I've tried recipes from each section (soups/salads, mains, sides, breakfast and dessert) and they've all been fantastic. However, I think the one that has been the biggest hit in our house has been the coconut rice pudding. My love for rice pudding has already been documented, but this variation brings rice pudding to a whole new level - wholesome, exotic and incredibly fragrant. Also, it's quite possibly the easiest dessert I've made in a long time. I adapted the recipe from the one in the book - used brown rice instead of black chinese rice, added raisins, didn't top with lychees, used low fat coconut milk instead of regular, but the general idea is the same: rice + water + coconut milk = pudding. It's vegan, it's relatively healthy, it's simple and it's a show stopper of a recipe.
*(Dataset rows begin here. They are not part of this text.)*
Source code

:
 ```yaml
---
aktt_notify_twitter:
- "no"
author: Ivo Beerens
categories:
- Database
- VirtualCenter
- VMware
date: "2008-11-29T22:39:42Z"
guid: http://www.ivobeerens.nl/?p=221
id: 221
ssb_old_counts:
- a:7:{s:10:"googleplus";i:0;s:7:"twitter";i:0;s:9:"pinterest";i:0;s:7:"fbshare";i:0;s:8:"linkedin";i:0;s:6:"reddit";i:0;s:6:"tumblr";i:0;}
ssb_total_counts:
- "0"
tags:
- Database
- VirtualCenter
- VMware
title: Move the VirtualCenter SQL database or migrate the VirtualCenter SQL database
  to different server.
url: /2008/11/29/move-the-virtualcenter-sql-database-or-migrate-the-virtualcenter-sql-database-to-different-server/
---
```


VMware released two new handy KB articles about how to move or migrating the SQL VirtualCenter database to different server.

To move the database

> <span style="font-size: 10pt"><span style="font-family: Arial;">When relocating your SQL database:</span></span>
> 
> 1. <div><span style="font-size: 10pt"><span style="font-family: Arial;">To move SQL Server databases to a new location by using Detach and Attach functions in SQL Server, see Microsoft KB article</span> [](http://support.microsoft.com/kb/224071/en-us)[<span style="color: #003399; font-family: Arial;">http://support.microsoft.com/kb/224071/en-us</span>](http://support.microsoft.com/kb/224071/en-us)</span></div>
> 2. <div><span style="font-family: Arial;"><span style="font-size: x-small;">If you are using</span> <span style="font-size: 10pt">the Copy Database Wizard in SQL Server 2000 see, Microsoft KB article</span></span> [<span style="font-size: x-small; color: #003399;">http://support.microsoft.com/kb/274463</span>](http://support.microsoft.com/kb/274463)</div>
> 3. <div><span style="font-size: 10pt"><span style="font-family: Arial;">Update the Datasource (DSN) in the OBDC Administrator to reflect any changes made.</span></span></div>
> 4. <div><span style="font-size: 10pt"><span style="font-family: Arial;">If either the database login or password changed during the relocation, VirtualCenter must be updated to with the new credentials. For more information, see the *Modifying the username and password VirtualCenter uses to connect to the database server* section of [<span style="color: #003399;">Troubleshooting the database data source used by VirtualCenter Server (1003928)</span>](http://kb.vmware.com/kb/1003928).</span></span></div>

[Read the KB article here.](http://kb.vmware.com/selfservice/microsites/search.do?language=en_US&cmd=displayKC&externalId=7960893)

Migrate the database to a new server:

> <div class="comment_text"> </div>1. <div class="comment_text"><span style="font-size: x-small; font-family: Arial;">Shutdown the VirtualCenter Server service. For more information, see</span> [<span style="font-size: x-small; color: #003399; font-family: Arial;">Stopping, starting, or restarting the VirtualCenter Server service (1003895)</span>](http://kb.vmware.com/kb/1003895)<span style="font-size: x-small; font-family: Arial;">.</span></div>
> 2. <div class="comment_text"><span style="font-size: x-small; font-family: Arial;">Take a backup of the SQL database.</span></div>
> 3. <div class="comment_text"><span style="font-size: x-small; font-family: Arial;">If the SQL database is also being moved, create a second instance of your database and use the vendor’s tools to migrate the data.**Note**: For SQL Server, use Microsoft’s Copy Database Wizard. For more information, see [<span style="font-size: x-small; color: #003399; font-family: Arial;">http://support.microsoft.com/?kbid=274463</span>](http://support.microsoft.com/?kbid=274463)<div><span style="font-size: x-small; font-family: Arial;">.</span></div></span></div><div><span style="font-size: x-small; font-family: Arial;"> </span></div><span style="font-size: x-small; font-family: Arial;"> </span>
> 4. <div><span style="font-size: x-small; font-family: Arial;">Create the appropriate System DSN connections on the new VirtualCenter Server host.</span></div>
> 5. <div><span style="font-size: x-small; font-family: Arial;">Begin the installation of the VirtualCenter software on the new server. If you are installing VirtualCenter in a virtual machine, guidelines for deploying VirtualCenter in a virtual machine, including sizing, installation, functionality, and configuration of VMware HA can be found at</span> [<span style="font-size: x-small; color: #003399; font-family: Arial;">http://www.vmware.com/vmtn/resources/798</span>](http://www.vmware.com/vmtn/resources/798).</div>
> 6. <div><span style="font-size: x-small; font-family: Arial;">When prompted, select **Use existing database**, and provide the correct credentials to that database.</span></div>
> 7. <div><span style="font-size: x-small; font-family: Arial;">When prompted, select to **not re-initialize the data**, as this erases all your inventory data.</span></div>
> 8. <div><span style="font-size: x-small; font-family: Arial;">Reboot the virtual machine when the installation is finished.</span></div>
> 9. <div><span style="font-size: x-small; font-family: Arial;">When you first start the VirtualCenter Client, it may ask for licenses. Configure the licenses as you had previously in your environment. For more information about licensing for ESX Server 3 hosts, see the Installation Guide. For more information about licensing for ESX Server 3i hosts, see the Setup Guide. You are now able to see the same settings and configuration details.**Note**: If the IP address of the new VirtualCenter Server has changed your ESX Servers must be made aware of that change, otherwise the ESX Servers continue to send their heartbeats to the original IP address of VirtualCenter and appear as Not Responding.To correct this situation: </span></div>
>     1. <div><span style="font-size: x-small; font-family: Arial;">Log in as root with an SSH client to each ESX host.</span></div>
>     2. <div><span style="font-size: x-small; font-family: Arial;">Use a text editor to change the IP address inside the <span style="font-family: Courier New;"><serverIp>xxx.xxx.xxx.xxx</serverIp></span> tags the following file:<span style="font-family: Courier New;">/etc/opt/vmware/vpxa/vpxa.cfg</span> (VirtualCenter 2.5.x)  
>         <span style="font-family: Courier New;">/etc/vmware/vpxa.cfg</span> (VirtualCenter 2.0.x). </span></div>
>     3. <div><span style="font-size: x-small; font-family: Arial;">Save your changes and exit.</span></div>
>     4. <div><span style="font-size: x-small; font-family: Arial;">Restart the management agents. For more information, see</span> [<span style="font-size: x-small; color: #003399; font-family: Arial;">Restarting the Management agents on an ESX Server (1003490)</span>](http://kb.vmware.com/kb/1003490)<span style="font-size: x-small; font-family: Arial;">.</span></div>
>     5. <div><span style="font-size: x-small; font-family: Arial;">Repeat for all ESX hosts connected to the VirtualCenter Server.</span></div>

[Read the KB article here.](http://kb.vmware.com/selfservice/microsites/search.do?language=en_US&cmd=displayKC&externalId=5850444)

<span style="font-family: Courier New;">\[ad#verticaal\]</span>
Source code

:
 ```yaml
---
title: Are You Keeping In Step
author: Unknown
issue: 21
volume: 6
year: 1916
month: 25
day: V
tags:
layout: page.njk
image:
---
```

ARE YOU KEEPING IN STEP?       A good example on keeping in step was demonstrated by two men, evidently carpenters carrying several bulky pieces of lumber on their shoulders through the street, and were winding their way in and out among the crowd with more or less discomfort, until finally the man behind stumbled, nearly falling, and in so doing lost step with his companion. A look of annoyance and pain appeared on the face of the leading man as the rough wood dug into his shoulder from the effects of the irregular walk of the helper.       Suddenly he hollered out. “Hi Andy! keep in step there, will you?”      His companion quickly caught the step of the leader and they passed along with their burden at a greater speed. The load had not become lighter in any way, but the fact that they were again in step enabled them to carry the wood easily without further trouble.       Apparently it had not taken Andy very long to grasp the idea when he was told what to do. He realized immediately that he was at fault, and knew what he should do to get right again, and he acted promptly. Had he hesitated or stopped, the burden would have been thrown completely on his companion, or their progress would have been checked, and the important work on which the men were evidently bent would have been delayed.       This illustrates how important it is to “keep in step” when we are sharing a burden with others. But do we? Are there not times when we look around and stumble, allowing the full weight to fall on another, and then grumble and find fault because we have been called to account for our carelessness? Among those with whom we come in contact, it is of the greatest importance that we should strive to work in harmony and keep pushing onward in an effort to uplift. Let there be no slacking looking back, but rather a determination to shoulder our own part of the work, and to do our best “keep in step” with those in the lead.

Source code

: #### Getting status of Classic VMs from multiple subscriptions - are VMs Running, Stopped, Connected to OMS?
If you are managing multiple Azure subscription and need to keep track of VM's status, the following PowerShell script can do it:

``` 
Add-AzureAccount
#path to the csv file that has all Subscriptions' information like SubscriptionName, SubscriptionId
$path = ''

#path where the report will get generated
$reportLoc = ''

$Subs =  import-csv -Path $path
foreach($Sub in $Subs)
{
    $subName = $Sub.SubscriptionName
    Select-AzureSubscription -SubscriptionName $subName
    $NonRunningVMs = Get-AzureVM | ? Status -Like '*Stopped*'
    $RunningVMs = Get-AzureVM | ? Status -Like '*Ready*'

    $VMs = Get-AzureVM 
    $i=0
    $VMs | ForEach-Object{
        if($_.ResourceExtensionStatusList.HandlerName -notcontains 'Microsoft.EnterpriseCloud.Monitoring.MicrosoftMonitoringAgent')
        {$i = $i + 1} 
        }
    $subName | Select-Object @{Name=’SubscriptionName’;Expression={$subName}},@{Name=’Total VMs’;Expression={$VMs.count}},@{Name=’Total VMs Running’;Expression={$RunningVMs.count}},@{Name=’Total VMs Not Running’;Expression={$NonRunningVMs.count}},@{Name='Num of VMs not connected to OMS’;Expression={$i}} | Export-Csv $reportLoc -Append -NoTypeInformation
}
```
Go make it and eat it while you look at Lorna Sass's amazing book.
Coconut brown rice pudding
adapted from Whole Grains Every Way, Every Day
1 cup brown rice, rinsed
1 3/4 c water
pinch of salt
1 can low-fat coconut milk
1/2 c raisins
4 T sugar (or to taste)
1. Bring the water to a boil and add the rice and pinch of salt. Cover, reduce heat and cook for about 20-30 minutes (want the rice to be tender but not totally done). Don't worry if there is still water in the pot.
2. Add the coconut milk and raisins and return to a boil. Stir occasionally so that the rice doesn't stick, and add sugar after about 5 minutes. Cook for another 5 minutes, or until the rice is cooked and has absorbed most of the milk.
Note: the rice will continue to absorb the coconut milk as it sits, so don't be worried if the mixture still looks a little soupy by the time the rice is done.